Kilmarnock to Troon Railway

Something quite extraordinary was happening in Kilmarnock in the early years of the 19th Century. It was an engineering project on, for the time, a massive scale. Between 1808 and 1812 a railway was constructed to take coal and minerals from Kilmarnock to the harbour at Troon. It was also used to carry passengers, from June 27, 1812. There had been short pit railways before and a few wagon ways, but nothing as ambitious as the Kilmarnock and Troon Railway. It was a bold and imaginative step.

It was the first railway in Scotland for which an Act of Parliament was required. This was because the line crossed lands that were owned by various people. The railway came about because when William Henry Cavendish Bentinck, Marquis of Titchfield, the son and heir of the third Duke of Portland, married Henrietta, the daughter of Major General John Scott of Fife, he acquired, through her, lands around Kilmarnock which were rich in coal. Although he did what he could to develop his estates, the transport of coal to the coast was a major problem. The roads were either dusty tracks or muddy pathways, depending on the weather. At the time, the logical alternative to using the bad roads was to build a canal. A two mile canal had been built at Saltcoats and the idea for a Kilmarnock Canal gained ground. The plan was to build it from the River Irvine near Glencairn Square to the new harbour then being built at Troon for the  Duke of Portland, before it was abandoned in favour of the more ambitious idea of a railway. 

The required act of Parliament was passed in May 1808, and work started soon after. The cost was estimated at £38,000. The horse drawn railway (or plateway which would be more technically correct), was built to standards quite different from those today. The gauge was four feet while today it is four feet eight and a half inches. Two tracks were laid and there were frequent places where one vehicle could pull across to the other track to allow a faster horse to pass. The metal rails, most of which were made either at Glenbuck or at the Kilmarnock Foundry, were three feet long weighed 40 pounds each. They were not laid on wooden sleepers, instead they were placed on stone blocks, 9-12 inches thick. The ground on which the stone blocks were laid was beaten solid. The railway was not easy to build, it crossed soft ground at Shewalton and a bridge had to be built over the River Irvine not far from Gatehead. This four arched stone bridge (the Laigh Milton Viaduct), although no longer used, is now thought to be the world's oldest railway viaduct. In 1812 the railway was open for business and although it was intended to be used only for coal and minerals, a passenger service was started on June 27, 1812, just before the line was completed. It was one of the first regular railway passenger services in the world. 

A few years after the line was opened it was the scene of the first test in Scotland of a steam locomotive which put the Kilmarnock and Troon railway at the very forefront of the railway revolution.

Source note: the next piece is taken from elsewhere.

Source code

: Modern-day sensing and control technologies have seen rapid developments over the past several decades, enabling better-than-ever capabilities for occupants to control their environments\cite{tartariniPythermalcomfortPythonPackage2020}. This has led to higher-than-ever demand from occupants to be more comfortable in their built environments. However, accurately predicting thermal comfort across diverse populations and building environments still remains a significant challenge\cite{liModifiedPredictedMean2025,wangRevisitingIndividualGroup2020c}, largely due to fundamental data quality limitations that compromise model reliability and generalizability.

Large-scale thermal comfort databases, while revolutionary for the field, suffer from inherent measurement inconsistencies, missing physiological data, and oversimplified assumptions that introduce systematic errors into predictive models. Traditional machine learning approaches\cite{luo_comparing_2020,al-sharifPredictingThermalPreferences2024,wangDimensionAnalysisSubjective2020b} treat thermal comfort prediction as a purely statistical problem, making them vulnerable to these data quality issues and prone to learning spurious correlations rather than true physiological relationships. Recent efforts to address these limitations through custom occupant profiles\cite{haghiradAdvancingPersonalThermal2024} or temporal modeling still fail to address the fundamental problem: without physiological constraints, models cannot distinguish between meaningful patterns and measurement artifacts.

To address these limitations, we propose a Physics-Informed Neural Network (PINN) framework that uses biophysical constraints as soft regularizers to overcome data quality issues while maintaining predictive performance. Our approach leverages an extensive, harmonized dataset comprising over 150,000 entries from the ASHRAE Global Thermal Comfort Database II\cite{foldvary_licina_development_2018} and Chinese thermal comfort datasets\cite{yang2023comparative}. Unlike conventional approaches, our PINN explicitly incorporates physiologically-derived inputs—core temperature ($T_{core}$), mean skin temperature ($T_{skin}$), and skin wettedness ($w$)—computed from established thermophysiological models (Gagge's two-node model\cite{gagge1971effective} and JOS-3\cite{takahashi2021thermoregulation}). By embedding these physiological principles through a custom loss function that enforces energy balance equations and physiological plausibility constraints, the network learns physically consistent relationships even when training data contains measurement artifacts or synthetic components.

Very little is known about the engine itself. It was bought by the Duke of Portland for £750 and he named it 'The Duke', after himself and it arrived in  Kilmarnock  sometime between 1816 and 1818. A letter dated March 25, 1813, to the Duke of Portland from William Jessop, the engineer who did much of the work on the railway, relates to the specifications of a steam locomotive which would be needed for use on the line. It is also almost certain that 'The Duke' was built by George Stevenson in 1816. It used patents, just registered by Stephenson and William Losh. It was the first 0-6-0 locomotive to be built anywhere and it was also the first that Stephenson ever built for a customer, all his previous ones being built for the Killingworth Colliery. The engine was said to have been too advanced for the primitive track, thumping on the cast iron plates causing considerable damage and forcing the need for frequent repairs. In 1821, the company considered a complaint from a local farmer whose land bordered the railway. He complained that cinders from the locomotive had caused a fire in his field. It was the first complaint of its kind in Scotland. Eventually the Duke was retired, and around 1838, Scotland's first locomotive was sold for scrap metal.